§ **WORK INSTRUCTION**: Please return every entry below exactly as written, without any of its pictures.

--- PROVIDED ENTRIES ---

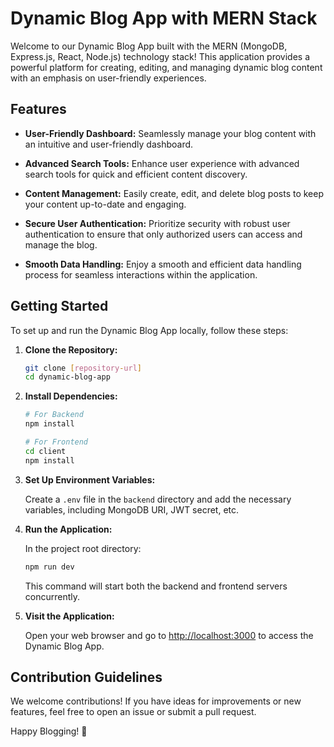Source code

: # Dynamic Blog App with MERN Stack

Welcome to our Dynamic Blog App built with the MERN (MongoDB, Express.js, React, Node.js) technology stack! This application provides a powerful platform for creating, editing, and managing dynamic blog content with an emphasis on user-friendly experiences.

## Features

- **User-Friendly Dashboard:** Seamlessly manage your blog content with an intuitive and user-friendly dashboard.
  
- **Advanced Search Tools:** Enhance user experience with advanced search tools for quick and efficient content discovery.

- **Content Management:** Easily create, edit, and delete blog posts to keep your content up-to-date and engaging.

- **Secure User Authentication:** Prioritize security with robust user authentication to ensure that only authorized users can access and manage the blog.

- **Smooth Data Handling:** Enjoy a smooth and efficient data handling process for seamless interactions within the application.

## Getting Started

To set up and run the Dynamic Blog App locally, follow these steps:

1. **Clone the Repository:**

   ```bash
   git clone [repository-url]
   cd dynamic-blog-app
   ```

2. **Install Dependencies:**

   ```bash
   # For Backend
   npm install

   # For Frontend
   cd client
   npm install
   ```

3. **Set Up Environment Variables:**

   Create a `.env` file in the `backend` directory and add the necessary variables, including MongoDB URI, JWT secret, etc.

4. **Run the Application:**

   In the project root directory:

   ```bash
   npm run dev
   ```

   This command will start both the backend and frontend servers concurrently.

5. **Visit the Application:**

   Open your web browser and go to [http://localhost:3000](http://localhost:3000) to access the Dynamic Blog App.

## Contribution Guidelines

We welcome contributions! If you have ideas for improvements or new features, feel free to open an issue or submit a pull request.

Happy Blogging! 🚀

---

§ **OUTPUT FOR THIS EXERCISE**:
Source code

: # Dynamic Blog App with MERN Stack

Welcome to our Dynamic Blog App built with the MERN (MongoDB, Express.js, React, Node.js) technology stack! This application provides a powerful platform for creating, editing, and managing dynamic blog content with an emphasis on user-friendly experiences.

## Features

- **User-Friendly Dashboard:** Seamlessly manage your blog content with an intuitive and user-friendly dashboard.
  
- **Advanced Search Tools:** Enhance user experience with advanced search tools for quick and efficient content discovery.

- **Content Management:** Easily create, edit, and delete blog posts to keep your content up-to-date and engaging.

- **Secure User Authentication:** Prioritize security with robust user authentication to ensure that only authorized users can access and manage the blog.

- **Smooth Data Handling:** Enjoy a smooth and efficient data handling process for seamless interactions within the application.

## Getting Started

To set up and run the Dynamic Blog App locally, follow these steps:

1. **Clone the Repository:**

   ```bash
   git clone [repository-url]
   cd dynamic-blog-app
   ```

2. **Install Dependencies:**

   ```bash
   # For Backend
   npm install

   # For Frontend
   cd client
   npm install
   ```

3. **Set Up Environment Variables:**

   Create a `.env` file in the `backend` directory and add the necessary variables, including MongoDB URI, JWT secret, etc.

4. **Run the Application:**

   In the project root directory:

   ```bash
   npm run dev
   ```

   This command will start both the backend and frontend servers concurrently.

5. **Visit the Application:**

   Open your web browser and go to [http://localhost:3000](http://localhost:3000) to access the Dynamic Blog App.

## Contribution Guidelines

We welcome contributions! If you have ideas for improvements or new features, feel free to open an issue or submit a pull request.

Happy Blogging! 🚀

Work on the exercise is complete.